The 2018 Honda Accord Gets Tech the Entire Acura Brand Can’t Yet Have

The Honda Accord is by no means a younger sibling, operating as the senior member of American Honda’s fleet.

More specifically, the 2018 Honda Accord will never be viewed as the little brother in the American Honda family, not with these substantial dimensions and MSRPs that reach deep into the $30Ks.

But the 10th-generation Accord is still a Honda. Just a Honda. Merely a Honda. Only a Honda. And while you might expect Honda to enjoy technological hand-me-downs from the automaker’s upmarket Acura brand, that’s not the way it works. Not when it comes to the Accord.

As a result, we’ll wait and see which hand-me-ups appear on the next all-new Acura, the third-generation 2019 Acura RDX.

It’s not just the Accord’s status in the American Honda empire that affords the new midsize car access to higher-end features. Product cadence plays a role, as well. According to American Honda’s senior vice preside Jeff Conrad, “Technology doesn’t slow down for you.”

“So while we try to plan for it and we try to use our latest and greatest technologies on Acura,” Conrad tells Automotive News, “certain ones, when we’ve perfected them, if it’s going to go on a Honda, it’s going to go on a Honda.”

In other words, Honda has features ready today, and the company will not wait for a new generation of Acuras to release such features. The new Accord is ready, and Honda wants to make it the best Accord it can be. The Accord’s list of features therefore includes the instrument panel’s customizable screen, a head-up display with color, NFC for mobile phones, and fancy climate control functions that glow. You won’t find these items in an Acura.But while timing plays a role, with Acura general manager Jon Ikeda saying the next RDX will enjoy a new round of Acura-first tech features, the 2018 Accord is also the car used to showcase new tech “because it’s such an important car for us,” Conrad says.

“The heritage of Accord is tightly wrapped with the history and success of the Honda brand.”

On the other hand, the heritage of Acura is not so closely linked with global Honda success.

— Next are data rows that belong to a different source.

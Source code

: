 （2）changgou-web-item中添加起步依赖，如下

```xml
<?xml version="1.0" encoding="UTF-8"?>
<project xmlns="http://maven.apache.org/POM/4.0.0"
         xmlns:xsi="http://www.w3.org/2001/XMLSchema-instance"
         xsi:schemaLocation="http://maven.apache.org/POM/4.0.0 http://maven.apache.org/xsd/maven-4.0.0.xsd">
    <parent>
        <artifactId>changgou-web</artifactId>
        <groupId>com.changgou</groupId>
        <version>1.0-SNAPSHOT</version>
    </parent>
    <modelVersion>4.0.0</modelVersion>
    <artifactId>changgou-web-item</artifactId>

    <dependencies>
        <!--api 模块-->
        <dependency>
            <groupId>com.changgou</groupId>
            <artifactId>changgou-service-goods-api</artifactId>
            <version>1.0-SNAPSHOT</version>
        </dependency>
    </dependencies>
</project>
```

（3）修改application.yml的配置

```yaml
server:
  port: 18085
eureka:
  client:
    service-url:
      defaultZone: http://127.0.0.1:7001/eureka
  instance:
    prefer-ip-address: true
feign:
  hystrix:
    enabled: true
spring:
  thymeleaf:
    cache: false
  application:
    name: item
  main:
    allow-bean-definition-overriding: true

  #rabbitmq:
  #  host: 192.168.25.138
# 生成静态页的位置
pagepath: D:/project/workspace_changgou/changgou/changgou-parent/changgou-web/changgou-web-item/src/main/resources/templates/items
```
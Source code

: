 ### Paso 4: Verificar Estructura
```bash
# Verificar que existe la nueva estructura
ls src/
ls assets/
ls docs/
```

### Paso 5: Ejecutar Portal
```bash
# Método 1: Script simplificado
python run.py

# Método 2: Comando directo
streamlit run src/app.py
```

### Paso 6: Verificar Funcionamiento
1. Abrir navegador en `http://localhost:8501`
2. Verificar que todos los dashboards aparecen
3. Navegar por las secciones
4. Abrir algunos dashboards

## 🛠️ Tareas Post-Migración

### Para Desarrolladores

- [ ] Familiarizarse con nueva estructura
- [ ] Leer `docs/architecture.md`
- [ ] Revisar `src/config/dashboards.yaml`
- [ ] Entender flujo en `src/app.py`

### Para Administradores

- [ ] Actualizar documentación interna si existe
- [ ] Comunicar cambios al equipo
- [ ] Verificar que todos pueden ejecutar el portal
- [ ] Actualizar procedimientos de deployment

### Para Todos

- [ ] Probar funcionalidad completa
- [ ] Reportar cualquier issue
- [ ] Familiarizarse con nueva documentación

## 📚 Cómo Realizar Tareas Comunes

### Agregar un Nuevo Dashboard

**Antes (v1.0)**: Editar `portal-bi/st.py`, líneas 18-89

Suffering from hugely decreased demand for its cars, Acura’s sales fell 23 percent between 2005 and 2016, a period in which the U.S. auto industry grew its overall volume by 3 percent.

Acura, meanwhile, is a non-entity in most global markets and generates fewer than one U.S. sale for every two U.S. Accord sales. Long gone are the days in which Acura could outsell its Lexus compatriot. In 2017, even Infiniti is outselling Acura.

Acura does play up its technological prowess with vehicles such as the NSX and the unusual Sport Hybrid underpinnings in the RLX and MDX. But it’s messaging that’s essentially lost on a premium market that increasingly turns to more verifiably premium brands. Unless Acura can turn the tide by fostering the U.S. sales growth it enjoyed over the last three months, 2017 is on track to be its worst sales year since 2011.

The 2018 Honda Accord, however, gets all of American Honda’s limelight. There’s a 10-speed automatic transmission Acura hasn’t yet been granted, a 2.0-liter turbo inherited from the Civic Type R that Acura doesn’t yet have the privilege of using, and even a six-speed manual that the once performance-oriented Acura brand now knows nothing about.